The parents there also had so many great opportunities. Some of them remember the old AF2 rivalry being renewed after a long ten years. Others were happy to have a family event where the ticket prices weren't going to break the bank to bring the kids along. Even more got a chance to share the rich football tradition of the area in a new way to improve the cultural bond between generations. All knew how important a good memory like that could mean for fostering the relationship between parent and child.
If you weren't there and watched the online feed, the commentators did a great job of pushing forward the ambiance of the arena. It was a call that was honest and one that showed they were true fans of the game without being a homer. Between the late-game heroics and the play by play getting strained under all the excitement, it provided the perfect complement to what was on the field. The only negative is that watchers saw the post-game laser light show advertised and didn't get a chance to see it.
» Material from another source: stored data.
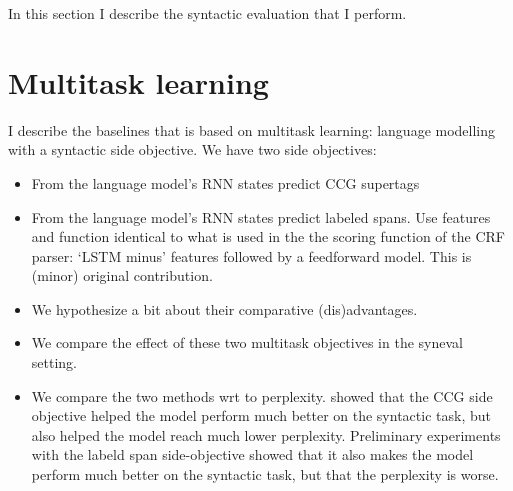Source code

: 

In this section I describe the syntactic evaluation that I perform.


\section{Multitask learning}
I describe the baselines that is based on multitask learning: language modelling with a syntactic side objective. We have two side objectives:
\begin{itemize}
  \item From the language model's RNN states predict CCG supertags  \citep{Enguehard+2017:RNN-multitask}
  \item From the language model's RNN states predict labeled spans. Use features and function identical to what is used in the the scoring function of the CRF parser: `LSTM minus' features followed by a feedforward model. This is (minor) original contribution.
  \item We hypothesize a bit about their comparative (dis)advantages.
  \item We compare the effect of these two multitask objectives in the syneval setting.
  \item We compare the two methods wrt to perplexity. \cite{Enguehard+2017:RNN-multitask} showed that the CCG side objective helped the model perform much better on the syntactic task, but also helped the model reach much lower perplexity. Preliminary experiments with the labeld span side-objective showed that it also makes the model perform much better on the syntactic task, but that the perplexity is worse.
\end{itemize}

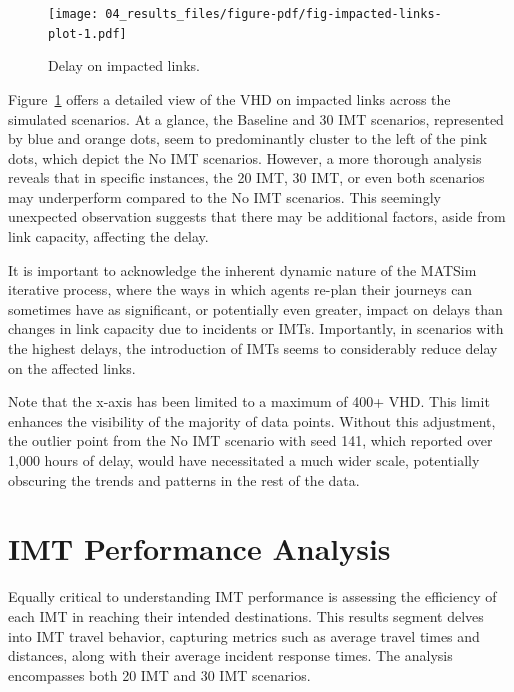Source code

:\documentclass[fancy, oneside, mastersfancy, ms]{byuthesis}
\begin{document}
\begin{figure}

{\centering \texttt{[image: 04\_results\_files/figure-pdf/fig-impacted-links-plot-1.pdf]}

}

\caption{\label{fig-impacted-links-plot}Delay on impacted links.}

\end{figure}

Figure~\ref{fig-impacted-links-plot} offers a detailed view of the VHD
on impacted links across the simulated scenarios. At a glance, the
Baseline and 30 IMT scenarios, represented by blue and orange dots, seem
to predominantly cluster to the left of the pink dots, which depict the
No IMT scenarios. However, a more thorough analysis reveals that in
specific instances, the 20 IMT, 30 IMT, or even both scenarios may
underperform compared to the No IMT scenarios. This seemingly unexpected
observation suggests that there may be additional factors, aside from
link capacity, affecting the delay.

It is important to acknowledge the inherent dynamic nature of the MATSim
iterative process, where the ways in which agents re-plan their journeys
can sometimes have as significant, or potentially even greater, impact
on delays than changes in link capacity due to incidents or IMTs.
Importantly, in scenarios with the highest delays, the introduction of
IMTs seems to considerably reduce delay on the affected links.

Note that the x-axis has been limited to a maximum of 400+ VHD. This
limit enhances the visibility of the majority of data points. Without
this adjustment, the outlier point from the No IMT scenario with seed
141, which reported over 1,000 hours of delay, would have necessitated a
much wider scale, potentially obscuring the trends and patterns in the
rest of the data.

\hypertarget{sec-IMT-performance}{%
\section{IMT Performance Analysis}\label{sec-IMT-performance}}

Equally critical to understanding IMT performance is assessing the
efficiency of each IMT in reaching their intended destinations. This
results segment delves into IMT travel behavior, capturing metrics such
as average travel times and distances, along with their average incident
response times. The analysis encompasses both 20 IMT and 30 IMT
scenarios.
\end{document}
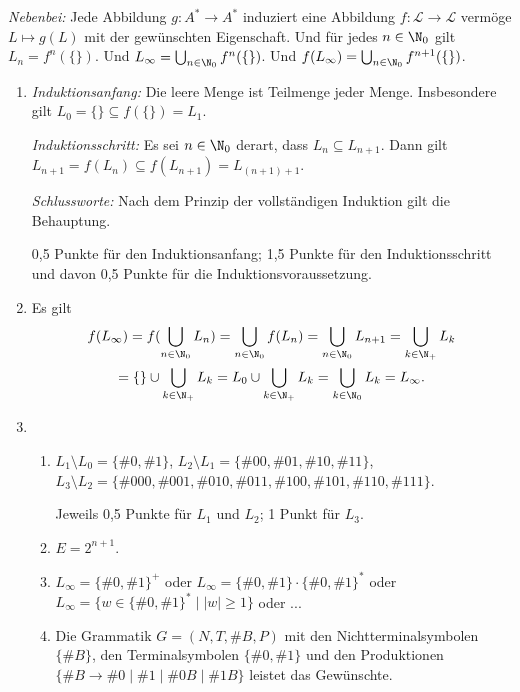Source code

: \documentclass[12pt]{article}
\begin{document}
\begin{loesung}
  \emph{Nebenbei:} Jede Abbildung $g \colon A^* \to A^*$ induziert eine Abbildung $f \colon \mathcal{L} \to \mathcal{L}$ vermöge $L \mapsto g(L)$ mit der gewünschten Eigenschaft. Und für jedes $n \in \N_0$ gilt $L_n = f^n(\{\})$. Und $L_\infty = \bigcup_{n \in \N_0} f^n(\{\})$. Und $f(L_\infty) = \bigcup_{n \in \N_0} f^{n+1}(\{\})$.
  \begin{enumerate}
    \item \emph{Induktionsanfang:} Die leere Menge ist Teilmenge jeder Menge. Insbesondere gilt $L_0 = \{\} \subseteq f(\{\}) = L_1$.

          \emph{Induktionsschritt:} Es sei $n \in \N_0$ derart, dass $L_n \subseteq L_{n + 1}$. Dann gilt $L_{n + 1} = f(L_n) \subseteq f(L_{n + 1}) = L_{(n + 1) + 1}$.

          \emph{Schlussworte:} Nach dem Prinzip der vollständigen Induktion gilt die Behauptung.
          \begin{korrektur}
            0,5 Punkte für den Induktionsanfang; 1,5 Punkte für den Induktionsschritt und davon 0,5 Punkte für die Induktionsvoraussetzung.
          \end{korrektur}
    \item Es gilt
          \begin{multline*}
            f(L_\infty) = f(\bigcup_{n \in \N_0} L_n)
                        = \bigcup_{n \in \N_0} f(L_n)
                        = \bigcup_{n \in \N_0} L_{n + 1}
                        = \bigcup_{k \in \N_+} L_k\\
                        = \{\} \cup \bigcup_{k \in \N_+} L_k
                        = L_0 \cup \bigcup_{k \in \N_+} L_k
                        = \bigcup_{k \in \N_0} L_k
                        = L_\infty.
          \end{multline*}
    \item \begin{enumerate}
            \item $L_1 \setminus L_0 = \{\#0,\#1\}$, $L_2 \setminus L_1 = \{\#{00},\#{01},\#{10},\#{11}\}$, $L_3 \setminus L_2 = \{\#{000},\#{001},\#{010},\#{011},\#{100},\#{101},\#{110},\#{111}\}$.
                  \begin{korrektur}
                    Jeweils 0,5 Punkte für $L_1$ und $L_2$; 1 Punkt für $L_3$.
                  \end{korrektur}
            \item $E = 2^{n + 1}$.
            \item $L_\infty = \{\#0,\#1\}^+$ oder $L_\infty = \{\#0,\#1\} \cdot \{\#0,\#1\}^*$ oder $L_\infty = \{w \in \{\#0,\#1\}^* \mid |w| \geq 1\}$ oder ...
            \item Die Grammatik $G = (N, T, \#B, P)$ mit den Nichtterminalsymbolen $\{ \#B \}$, den Terminalsymbolen $\{ \#0, \#1 \}$ und den Produktionen $\{ \#B \rightarrow \#0 \mid \#1 \mid \#{0B} \mid \#{1B} \}$ leistet das Gewünschte.


\end{enumerate}
\end{enumerate}
\end{loesung}
\end{document}
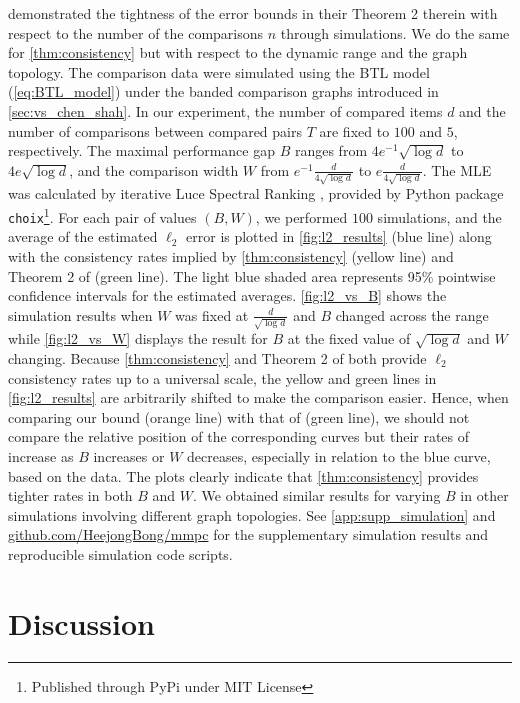 \citet{shah2016estimation} demonstrated the tightness of the error bounds in their Theorem 2 therein with respect to the number of the comparisons $n$ through simulations. We do the same for \ref{thm:consistency} but with respect to the dynamic range and the graph topology. The comparison data were simulated using  the BTL model (\ref{eq:BTL_model}) under the banded comparison graphs introduced in \ref{sec:vs_chen_shah}. In our experiment, the number of compared items $d$ and the number of comparisons between compared pairs $T$ are fixed to $100$ and $5$, respectively. The maximal performance gap $B$  ranges from $4 e^{-1} \sqrt{\log d}$ to $4 e \sqrt{\log d}$, and the comparison width $W$  from $e^{-1} \frac{d}{4 \sqrt{\log d}}$ to $e \frac{d}{4 \sqrt{\log d}}$. The MLE was calculated by iterative Luce Spectral Ranking \citep{maystre2015fast}, provided by Python package \texttt{choix}\footnote{Published through PyPi under MIT License}. For each pair of values $(B, W)$, we performed $100$ simulations, and the average of the estimated $\ell_2$ error is plotted in \ref{fig:l2_results} (blue line) along with the consistency rates implied by \ref{thm:consistency} (yellow line) and Theorem 2 of \citet{shah2016estimation} (green line). The light blue shaded area represents 95\% pointwise confidence intervals for the estimated averages. \ref{fig:l2_vs_B} shows the simulation results when $W$ was fixed at $\frac{d}{\sqrt{\log d}}$ and $B$ changed across the range while \ref{fig:l2_vs_W} displays the result for $B$ at the fixed value of $\sqrt{\log d}$ and $W$ changing. Because \ref{thm:consistency} and Theorem 2 of \citet{shah2016estimation} both provide $\ell_2$ consistency rates up to a universal scale, the yellow and green lines in \ref{fig:l2_results} are arbitrarily shifted to make the comparison easier. Hence, when comparing our bound (orange line) with that of \cite{shah2016estimation} (green line), we should not compare the relative position of the corresponding curves but their rates of increase as $B$ increases or $W$ decreases, especially in relation to the blue curve, based on the data. The plots clearly indicate that \ref{thm:consistency} provides tighter rates in both $B$ and $W$. We obtained similar results for varying  $B$ in other simulations involving different graph topologies. See \ref{app:supp_simulation} and \url{github.com/HeejongBong/mmpc} for the supplementary simulation results and reproducible simulation code scripts. 

\section{Discussion} \label{sec:discussion}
I'm not saying that the other franchises and other leagues don't have these opportunities and connections. Since starting to cover indoor football, I've had a chance to add a number of front office members and players on social media. They all respect and even cherish the times they read at local elementary schools and interact with kids at events. But when you pair this mentality with good arena staff and stellar gameday operations crews, it creates an environment where everyone can be a kid again.
This time I actually had a friend and his eight-year-old son attend this game. My friend is a blue-collar man and his wife served in the military. They have three children, but the youngest two stayed home with their mother this time.
It was both of their first experience's with the sport, and had already bought tickets for the matchup. Then he won front row tickets through a local business and got upgraded to the 15 yard line. Before the game they got to speak with some of the players in warmups and his son got a hug from BJ Hill. Another player told them about how close everyone got and how important it was for the game. Other players were just as happy to have them as the fans were to be there.
You pair that direct contact with a game like that and you create permanent, positive memories. They're memories that can remind you of big moments of your childhood, like that time your dad took you to see Jim Abbott pitch against the White Sox on your eighth birthday. Or it could give you the warm fuzzies when things aren't so good, reminding you about the love and care fostered by an experience like this.
If you think this might be reading a little too into this, I asked my friend how his son enjoyed the experience. This is what he said:
“(My son) was reserved at first, then followed my lead and got all into slamming pads and screaming. He was so pumped with that finish. As a dad that was the best part. Got a big hug and a thank you afterwards. That's all you can ask for.”
All around, I'm pretty proud that I get a chance to cover, and therefore promote, this sport. It's a real opportunity for all to get out there and keep striving towards loftier goals, whether that is professionally or personally. Thanks Green Bay and Quad Cities for letting us feel like kids again. […]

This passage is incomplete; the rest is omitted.